If we hear the Aramaic word, “Rabbuni”, ‘my teacher’, our thoughts probably turn to the account of the Resurrection in St John’s Gospel. It is the term by which Mary Magdalene addressed our Lord when she recognized him after he called her by name. This transforming call which brought her from deep sorrow to overpowering joy, and was to lead her to the task of bring the good news of the Resurrection to the disciples.
We hear the same word and discover another transformation in the story of the blind man, Bar Timaeus – the son of Timaeus, in our Gospel today. Sitting by the roadside when he hears that Jesus is coming, he begins by calling Jesus by the messianic title, ‘Son of David’. But when Jesus calls him to come forward and asks him what he wants, Bar Timaeus calls him ‘my teacher’, Rabbuni.
In response to the question ‘What do you want me to do for you?’, he asks that he might see again. He has not always been blind, he wants to be restored to what he once had. And is told that his faith has made this so, and he is healed. But unlike some whom Jesus has healed, he does not then go off rejoicing, back to whatever he did before. He has acknowledged Jesus as his teacher, and so he follows along the way. In some ways the return of his sight is the least thing that Jesus does for him.
The fact that he is mentioned by name suggests that he was known to the early Christian community, his following of Jesus along the way led to his becoming a disciple. His life becoming patterned on Christ and seeking to share the good news with others. That is the real transformation, a glimpse of the transformation that Christ won for us all.
This was, in fact, the last healing that Jesus did. He was going from Jericho to Jerusalem, to His Passion, His Death and His Resurrection; through which He does not just restore us to what we were before. We are not to be returned to Eden. Rather we are to become co-heirs with Christ: to be, as St John tells us, like God.

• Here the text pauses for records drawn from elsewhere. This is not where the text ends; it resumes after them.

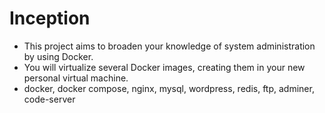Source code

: # Inception

* This project aims to broaden your knowledge of system administration by using Docker. 
* You will virtualize several Docker images, creating them in your new personal virtual machine.
* docker, docker compose, nginx, mysql, wordpress, redis, ftp, adminer, code-server

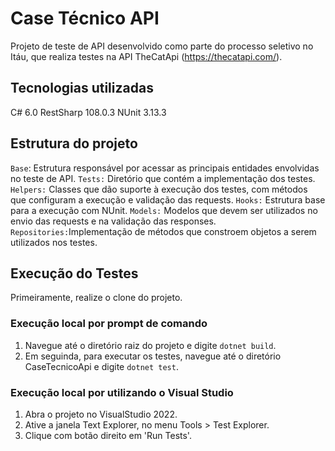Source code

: ﻿
# Case Técnico API  
Projeto de teste de API desenvolvido como parte do processo seletivo no Itáu, que realiza testes na API TheCatApi (https://thecatapi.com/).  

## Tecnologias utilizadas 
C# 6.0
RestSharp 108.0.3
NUnit 3.13.3

## Estrutura do projeto
`Base`: Estrutura responsável por acessar as principais entidades envolvidas no teste de API. 
`Tests:` Diretório que contém a implementação dos testes.
`Helpers:` Classes que dão suporte à execução dos testes, com métodos que configuram a execução e validação das requests.
`Hooks:` Estrutura base para a execução com NUnit.
`Models:` Modelos que devem ser utilizados no envio das requests e na validação das responses. 
`Repositories:`Implementação de métodos que constroem objetos a serem utilizados nos testes.

## Execução do Testes

Primeiramente, realize o clone do projeto. 

### Execução local por prompt de comando
1. Navegue até o diretório raiz do projeto e digite `dotnet build`.
2. Em seguinda, para executar os testes, navegue até o diretório CaseTecnicoApi e digite `dotnet test`.

### Execução local por utilizando o Visual Studio
1. Abra o projeto no VisualStudio 2022.
2. Ative a janela Text Explorer, no menu Tools > Test Explorer.
3. Clique com botão direito em 'Run Tests'.


 






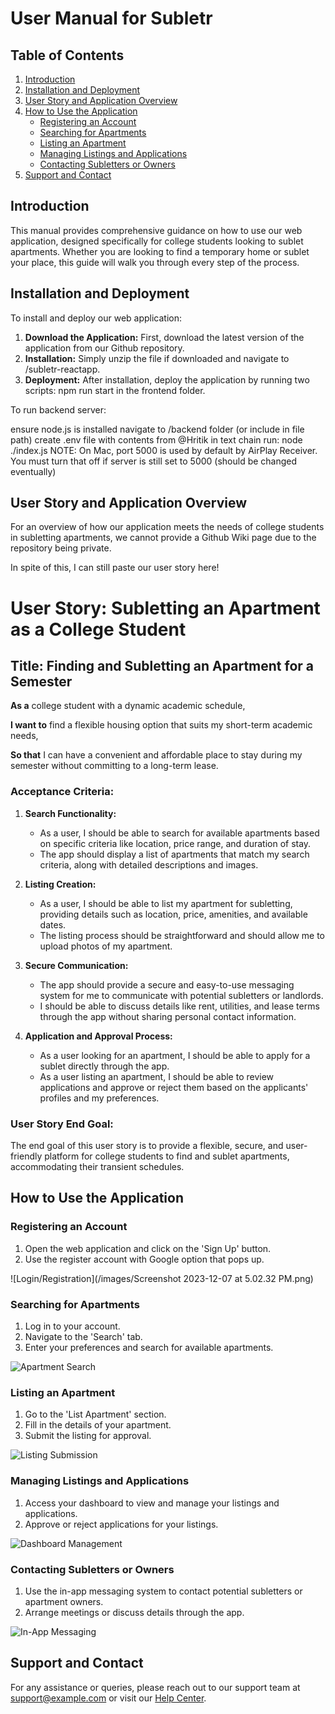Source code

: # User Manual for Subletr

## Table of Contents

1. [Introduction](#introduction)
2. [Installation and Deployment](#installation-and-deployment)
3. [User Story and Application Overview](#user-story-and-application-overview)
4. [How to Use the Application](#how-to-use-the-application)
   - [Registering an Account](#registering-an-account)
   - [Searching for Apartments](#searching-for-apartments)
   - [Listing an Apartment](#listing-an-apartment)
   - [Managing Listings and Applications](#managing-listings-and-applications)
   - [Contacting Subletters or Owners](#contacting-subletters-or-owners)
5. [Support and Contact](#support-and-contact)

## Introduction

This manual provides comprehensive guidance on how to use our web application, designed specifically for college students looking to sublet apartments. Whether you are looking to find a temporary home or sublet your place, this guide will walk you through every step of the process.

## Installation and Deployment

To install and deploy our web application:

1. **Download the Application:** First, download the latest version of the application from our Github repository.
2. **Installation:** Simply unzip the file if downloaded and navigate to /subletr-reactapp.
3. **Deployment:** After installation, deploy the application by running two scripts: npm run start in the frontend folder.

To run backend server:

ensure node.js is installed
navigate to /backend folder (or include in file path)
create .env file with contents from @Hritik in text chain
run: node ./index.js
NOTE: On Mac, port 5000 is used by default by AirPlay Receiver. You must turn that off if server is still set to 5000 (should be changed eventually)

## User Story and Application Overview

For an overview of how our application meets the needs of college students in subletting apartments, we cannot provide a Github Wiki page due to the repository being private.

In spite of this, I can still paste our user story here!

# User Story: Subletting an Apartment as a College Student

## Title: Finding and Subletting an Apartment for a Semester

**As a** college student with a dynamic academic schedule,

**I want to** find a flexible housing option that suits my short-term academic needs,

**So that** I can have a convenient and affordable place to stay during my semester without committing to a long-term lease.

### Acceptance Criteria:

1. **Search Functionality:**
   - As a user, I should be able to search for available apartments based on specific criteria like location, price range, and duration of stay.
   - The app should display a list of apartments that match my search criteria, along with detailed descriptions and images.

2. **Listing Creation:**
   - As a user, I should be able to list my apartment for subletting, providing details such as location, price, amenities, and available dates.
   - The listing process should be straightforward and should allow me to upload photos of my apartment.

3. **Secure Communication:**
   - The app should provide a secure and easy-to-use messaging system for me to communicate with potential subletters or landlords.
   - I should be able to discuss details like rent, utilities, and lease terms through the app without sharing personal contact information.

4. **Application and Approval Process:**
   - As a user looking for an apartment, I should be able to apply for a sublet directly through the app.
   - As a user listing an apartment, I should be able to review applications and approve or reject them based on the applicants' profiles and my preferences.

### User Story End Goal:

The end goal of this user story is to provide a flexible, secure, and user-friendly platform for college students to find and sublet apartments, accommodating their transient schedules.


## How to Use the Application

### Registering an Account

1. Open the web application and click on the 'Sign Up' button.
2. Use the register account with Google option that pops up.

![Login/Registration](/images/Screenshot 2023-12-07 at 5.02.32 PM.png)

### Searching for Apartments

1. Log in to your account.
2. Navigate to the 'Search' tab.
3. Enter your preferences and search for available apartments.

![Apartment Search](#screenshot-link)

### Listing an Apartment

1. Go to the 'List Apartment' section.
2. Fill in the details of your apartment.
3. Submit the listing for approval.

![Listing Submission](#screenshot-link)

### Managing Listings and Applications

1. Access your dashboard to view and manage your listings and applications.
2. Approve or reject applications for your listings.

![Dashboard Management](#screenshot-link)

### Contacting Subletters or Owners

1. Use the in-app messaging system to contact potential subletters or apartment owners.
2. Arrange meetings or discuss details through the app.

![In-App Messaging](#screenshot-link)

## Support and Contact

For any assistance or queries, please reach out to our support team at [support@example.com](mailto:support@example.com) or visit our [Help Center](#).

To acknowledge Jesus as our teacher – the guide and pattern for our life – is to express our desire for that transformation. Whatever it is that first brings us to Christ, be it sorrow, distress, need, or simply curiosity, at some point there will be the challenge to accept that he is the one about whom we are to shape our life, the one who shows us the way.
That means getting up from where we are, metaphorically at least, and following Jesus along the way. Like Bar-Timaeus we will find that that will lead us to Calvary, but hopefully, like him, we will also find that it leads us to what comes after.